C-store Retailers & Distributors Face Similar Challenges


LAS VEGAS — Convenience store operators face new challenges every day, but some challenges are not exclusive to the retailer side of the supply chain.

The Convenience Distribution Association (CDA), the trade organization working on behalf of convenience products distributors in the United States, brought together c-store industry executives to discuss the day-to-day obstacles of the convenience channel during the association's Convenience Distribution Marketplace event, held in Las Vegas last week.

"We are all just part of a supply chain, delivering and satisfying consumers," said Richard Oneslager, owner of Balmar Management Group LLC, which has eight c-stores in the Denver area.

Panel moderator Ieva Grimm, president of Pittsburgh-based business improvement firm Synerge, said she began working in the channel in 2000 and has observed the face of the industry "clearly changing." She compared a convenience store operator's mind to "a whirlwind," filled with issues like gas prices, equipment and out-of-stocks.

"Regardless if you have one store or 50 stores, you live in it and it can be painful," Grimm said. "It's personal. It's what we've chosen to spend our lives at."

To be successful, c-store retailers need to stay on top of increased competition, regulatory pressures — which ultimately lead to increased operating costs — and customer expectations.

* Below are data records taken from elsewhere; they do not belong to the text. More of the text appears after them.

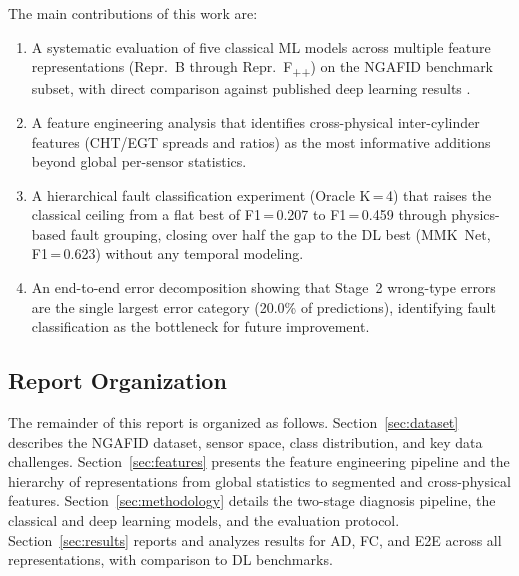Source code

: The main contributions of this work are:

\begin{enumerate}
    \item A systematic evaluation of five classical ML models across multiple
          feature representations (Repr.~B through Repr.~F\textsubscript{++}) on
          the NGAFID benchmark subset, with direct comparison against published
          deep learning results \cite{lmsd2025}.
    \item A feature engineering analysis that identifies cross-physical
          inter-cylinder features (CHT/EGT spreads and ratios) as the most
          informative additions beyond global per-sensor statistics.
    \item A hierarchical fault classification experiment (Oracle K\,=\,4) that
          raises the classical ceiling from a flat best of F1\,=\,0.207 to
          F1\,=\,0.459 through physics-based fault grouping, closing over half the
          gap to the DL best (MMK~Net, F1\,=\,0.623) without any temporal modeling.
    \item An end-to-end error decomposition showing that Stage~2 wrong-type errors
          are the single largest error category (20.0\% of predictions),
          identifying fault classification as the bottleneck for future improvement.
\end{enumerate}

\subsection{Report Organization}

The remainder of this report is organized as follows.
Section~\ref{sec:dataset} describes the NGAFID dataset, sensor space, class
distribution, and key data challenges.
Section~\ref{sec:features} presents the feature engineering pipeline and the
hierarchy of representations from global statistics to segmented and
cross-physical features.
Section~\ref{sec:methodology} details the two-stage diagnosis pipeline, the
classical and deep learning models, and the evaluation protocol.
Section~\ref{sec:results} reports and analyzes results for AD, FC, and E2E
across all representations, with comparison to DL benchmarks.
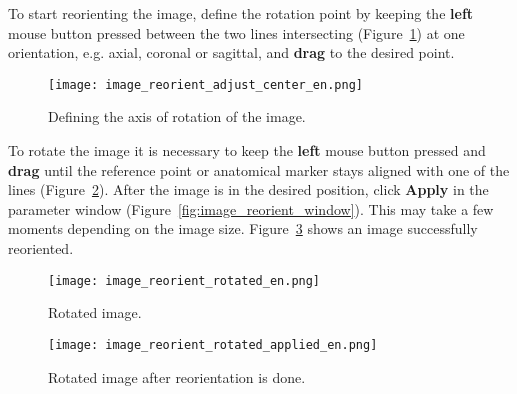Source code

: To start reorienting the image, define the rotation point by keeping the \textbf{left} mouse button pressed between the two lines intersecting (Figure~\ref{fig:image_reorient_adjust_center}) at one orientation, e.g. axial, coronal or sagittal, and \textbf{drag} to the desired point.

\begin{figure}[!htb]
\centering
\texttt{[image: image\_reorient\_adjust\_center\_en.png]}
\caption{Defining the axis of rotation of the image.}
\label{fig:image_reorient_adjust_center}
\end{figure}

To rotate the image it is necessary to keep the \textbf{left} mouse button pressed and \textbf{drag} until the reference point or anatomical marker stays aligned with one of the lines (Figure~\ref{fig:image_reorient_rotated}). After the image is in the desired position, click \textbf{Apply} in the parameter window (Figure~\ref{fig:image_reorient_window}). This may take a few moments depending on the image size. Figure~\ref{fig:image_reorient_rotated_applied} shows an image successfully reoriented.

\begin{figure}[!htb]
\centering
\texttt{[image: image\_reorient\_rotated\_en.png]}
\caption{Rotated image.}
\label{fig:image_reorient_rotated}
\end{figure}

\begin{figure}[!htb]
\centering
\texttt{[image: image\_reorient\_rotated\_applied\_en.png]}
\caption{Rotated image after reorientation is done.}
\label{fig:image_reorient_rotated_applied}
\end{figure}
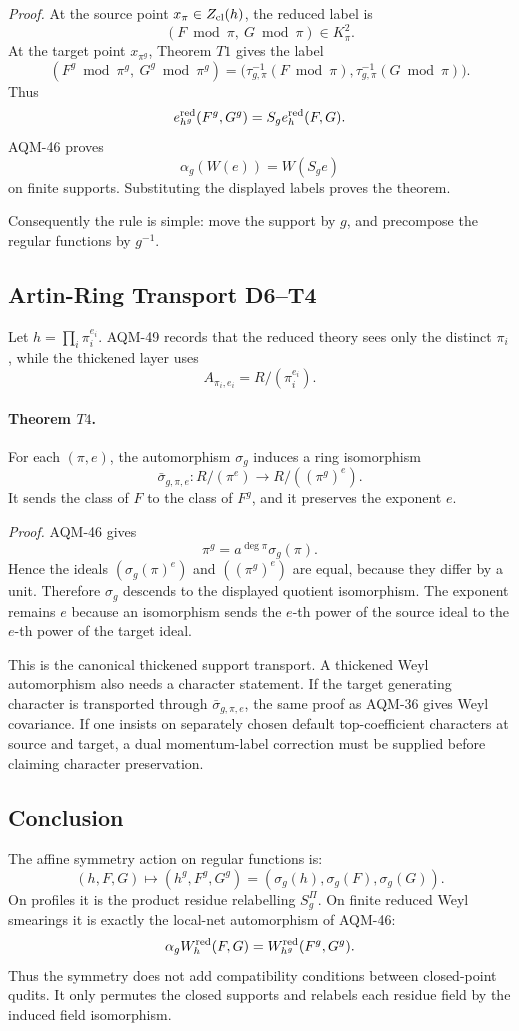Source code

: \emph{Proof.}
At the source point \(x_\pi\in Z_{\rm cl}(h)\), the reduced label is
\[
  (F\bmod\pi,\ G\bmod\pi)\in K_\pi^2.
\]
At the target point \(x_{\pi^g}\), Theorem \(T1\) gives the label
\[
  (F^g\bmod\pi^g,\ G^g\bmod\pi^g)
  =
  \bigl(\tau_{g,\pi}^{-1}(F\bmod\pi),
        \tau_{g,\pi}^{-1}(G\bmod\pi)\bigr).
\]
Thus
\[
  e_{h^g}^{\rm red}(F^g,G^g)=S_g e_h^{\rm red}(F,G).
\]
AQM-46 proves
\[
  \alpha_g(W(e))=W(S_ge)
\]
on finite supports.  Substituting the displayed labels proves the theorem.

Consequently the rule is simple: move the support by \(g\), and precompose the
regular functions by \(g^{-1}\).

\subsection{Artin-Ring Transport D6--T4}
Let \(h=\prod_i\pi_i^{e_i}\).  AQM-49 records that the reduced theory sees
only the distinct \(\pi_i\), while the thickened layer uses
\[
  A_{\pi_i,e_i}=R/(\pi_i^{e_i}).
\]

\paragraph{Theorem \(T4\).}
For each \((\pi,e)\), the automorphism \(\sigma_g\) induces a ring
isomorphism
\[
  \bar\sigma_{g,\pi,e}:R/(\pi^e)\longrightarrow R/((\pi^g)^e).
\]
It sends the class of \(F\) to the class of \(F^g\), and it preserves the
exponent \(e\).

\emph{Proof.}
AQM-46 gives
\[
  \pi^g=a^{\deg\pi}\sigma_g(\pi).
\]
Hence the ideals \((\sigma_g(\pi)^e)\) and \(((\pi^g)^e)\) are equal, because
they differ by a unit.  Therefore \(\sigma_g\) descends to the displayed
quotient isomorphism.  The exponent remains \(e\) because an isomorphism sends
the \(e\)-th power of the source ideal to the \(e\)-th power of the target
ideal.

This is the canonical thickened support transport.  A thickened Weyl
automorphism also needs a character statement.  If the target generating
character is transported through \(\bar\sigma_{g,\pi,e}\), the same proof as
AQM-36 gives Weyl covariance.  If one insists on separately chosen default
top-coefficient characters at source and target, a dual momentum-label
correction must be supplied before claiming character preservation.

\subsection{Conclusion}
The affine symmetry action on regular functions is:
\[
  (h,F,G)\longmapsto(h^g,F^g,G^g)
  =
  (\sigma_g(h),\sigma_g(F),\sigma_g(G)).
\]
On profiles it is the product residue relabelling \(S_g^\Pi\).  On finite
reduced Weyl smearings it is exactly the local-net automorphism of AQM-46:
\[
  \alpha_gW_h^{\rm red}(F,G)=W_{h^g}^{\rm red}(F^g,G^g).
\]
Thus the symmetry does not add compatibility conditions between closed-point
qudits.  It only permutes the closed supports and relabels each residue field
by the induced field isomorphism.
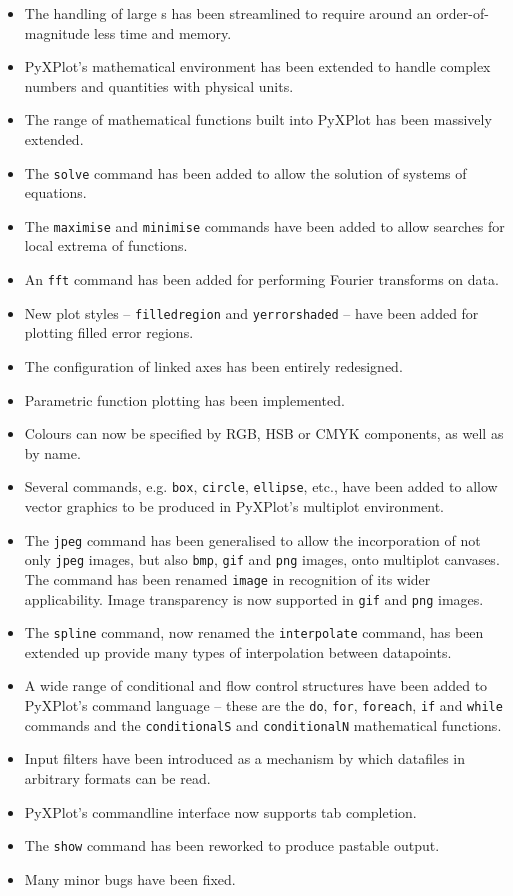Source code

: \begin{itemize}
\item The handling of large \datafile s has been streamlined to require around an order-of-magnitude less time and memory.
\item PyXPlot's mathematical environment has been extended to handle complex numbers and quantities with physical units.
\item The range of mathematical functions built into PyXPlot has been massively extended.
\item The {\tt solve} command has been added to allow the solution of systems of equations.
\item The {\tt maximise} and {\tt minimise} commands have been added to allow searches for local extrema of functions.
\item An {\tt fft} command has been added for performing Fourier transforms on data.
\item New plot styles -- {\tt filledregion} and {\tt yerrorshaded} -- have been added for plotting filled error regions.
\item The configuration of linked axes has been entirely redesigned.
\item Parametric function plotting has been implemented.
\item Colours can now be specified by RGB, HSB or CMYK components, as well as by name.
\item Several commands, e.g. {\tt box}, {\tt circle}, {\tt ellipse}, etc., have been added to allow vector graphics to be produced in PyXPlot's multiplot environment.
\item The {\tt jpeg} command has been generalised to allow the incorporation of not only {\tt jpeg} images, but also {\tt bmp}, {\tt gif} and {\tt png} images, onto multiplot canvases. The command has been renamed {\tt image} in recognition of its wider applicability. Image transparency is now supported in {\tt gif} and {\tt png} images.
\item The {\tt spline} command, now renamed the {\tt interpolate} command, has been extended up provide many types of interpolation between datapoints.
\item A wide range of conditional and flow control structures have been added to PyXPlot's command language -- these are the {\tt do}, {\tt for}, {\tt foreach}, {\tt if} and {\tt while} commands and the {\tt cond\-ition\-alS} and {\tt con\-dition\-alN} mathematical functions.
\item Input filters have been introduced as a mechanism by which datafiles in arbitrary formats can be read.
\item PyXPlot's commandline interface now supports tab completion.
\item The {\tt show} command has been reworked to produce pastable output.
\item Many minor bugs have been fixed.
\end{itemize}

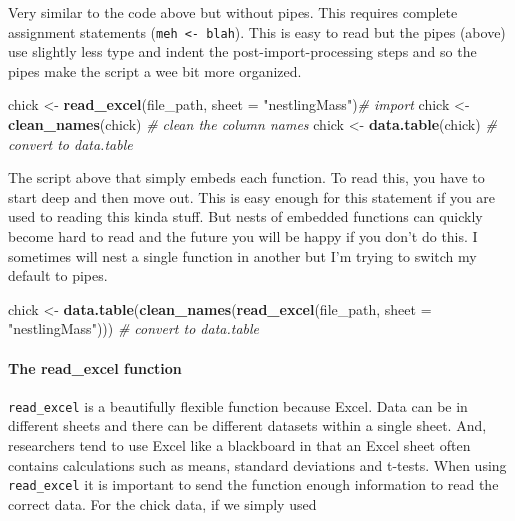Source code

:\documentclass[]{book}
\newenvironment{Shaded}{\begin{snugshade}}{\end{snugshade}}
\newcommand{\CommentTok}[1]{\textcolor[rgb]{0.56,0.35,0.01}{\textit{#1}}}
\newcommand{\DataTypeTok}[1]{\textcolor[rgb]{0.13,0.29,0.53}{#1}}
\newcommand{\KeywordTok}[1]{\textcolor[rgb]{0.13,0.29,0.53}{\textbf{#1}}}
\newcommand{\NormalTok}[1]{#1}
\newcommand{\StringTok}[1]{\textcolor[rgb]{0.31,0.60,0.02}{#1}}
\let\oldparagraph\paragraph
\renewcommand{\paragraph}[1]{\oldparagraph{#1}\mbox{}}
\begin{document}
Very similar to the code above but without pipes. This requires complete assignment statements (\texttt{meh\ \textless{}-\ blah}). This is easy to read but the pipes (above) use slightly less type and indent the post-import-processing steps and so the pipes make the script a wee bit more organized.

\begin{Shaded}
\begin{Highlighting}[]
\NormalTok{chick <-}\StringTok{ }\KeywordTok{read_excel}\NormalTok{(file_path, }
                    \DataTypeTok{sheet =} \StringTok{"nestlingMass"}\NormalTok{)}\CommentTok{# import}
\NormalTok{chick <-}\StringTok{ }\KeywordTok{clean_names}\NormalTok{(chick) }\CommentTok{# clean the column names}
\NormalTok{chick <-}\StringTok{ }\KeywordTok{data.table}\NormalTok{(chick) }\CommentTok{# convert to data.table}
\end{Highlighting}
\end{Shaded}

The script above that simply embeds each function. To read this, you have to start deep and then move out. This is easy enough for this statement if you are used to reading this kinda stuff. But nests of embedded functions can quickly become hard to read and the future you will be happy if you don't do this. I sometimes will nest a single function in another but I'm trying to switch my default to pipes.

\begin{Shaded}
\begin{Highlighting}[]
\NormalTok{chick <-}\StringTok{ }\KeywordTok{data.table}\NormalTok{(}\KeywordTok{clean_names}\NormalTok{(}\KeywordTok{read_excel}\NormalTok{(file_path, }
                    \DataTypeTok{sheet =} \StringTok{"nestlingMass"}\NormalTok{))) }\CommentTok{# convert to data.table}
\end{Highlighting}
\end{Shaded}

\hypertarget{the-read_excel-function}{%
\paragraph{The read\_excel function}\label{the-read_excel-function}}

\texttt{read\_excel} is a beautifully flexible function because Excel. Data can be in different sheets and there can be different datasets within a single sheet. And, researchers tend to use Excel like a blackboard in that an Excel sheet often contains calculations such as means, standard deviations and t-tests. When using \texttt{read\_excel} it is important to send the function enough information to read the correct data. For the chick data, if we simply used
\end{document}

However, the same can be said for the distribution side of the supply chain. During the executive panel discussion on retailer-wholesaler relationships, distributors participating from the audience indicated that competition from other distributors and increased operating costs are key factors impacting their business today.

Part of satisfying today's consumer means having more fresh offerings in the stores, according to Oneslager, who noted "fresh food is a huge piece of our business." He noted, however, that traditional wholesalers and suppliers still "need to figure out how to handle that part." Those who are doing foodservice well are making a big commitment and investment. 

"You can't just dip your foot in it," Oneslager said.

As a small operator with smaller sites, Lisa Dell Alba, president and CEO of Square One Markets, said doing foodservice right requires her chain to think outside the box.

For example, Square One Markets operates nine stores in northeastern Pennsylvania and launched a pilot test this past fall of Six O'Clock Scramble Fresh & Fast Family Dinner Kits. These all-in-one kits are designed to provide healthy options while eliminating the traditional downsides to meal-delivery kits: cost, packaging waste, and the need to order them in advance.

The pilot lasted about eight weeks. According to Dell Alba, the chain is studying the results of the program, which ran into a distribution issue. She is thinking about testing it again.

Sometimes, she said, "we need to look outside our channel and our traditional partners." 

Along with the increasing importance of supplying fresh foods, Oneslager noted that distributors are being challenged by the c-store industry's heavy merger and acquisition activity of late. Describing a barbell effect, Oneslager said distributors have single-store operators and fragmentation on one side vs. bigger retailers and consolidation on the other.

"I think this trend will continue," he said.

It can be frustrating at times when distributors build excitement behind new products, but then do not follow through, leaving operators waiting sometimes weeks to restock items, according to Iris Yost, owner of four 7-Eleven locations in Las Vegas. Still, she said she does consider her distributors as partners in the business. 

"I could not do or be who I am without distributors at all levels," Yost added.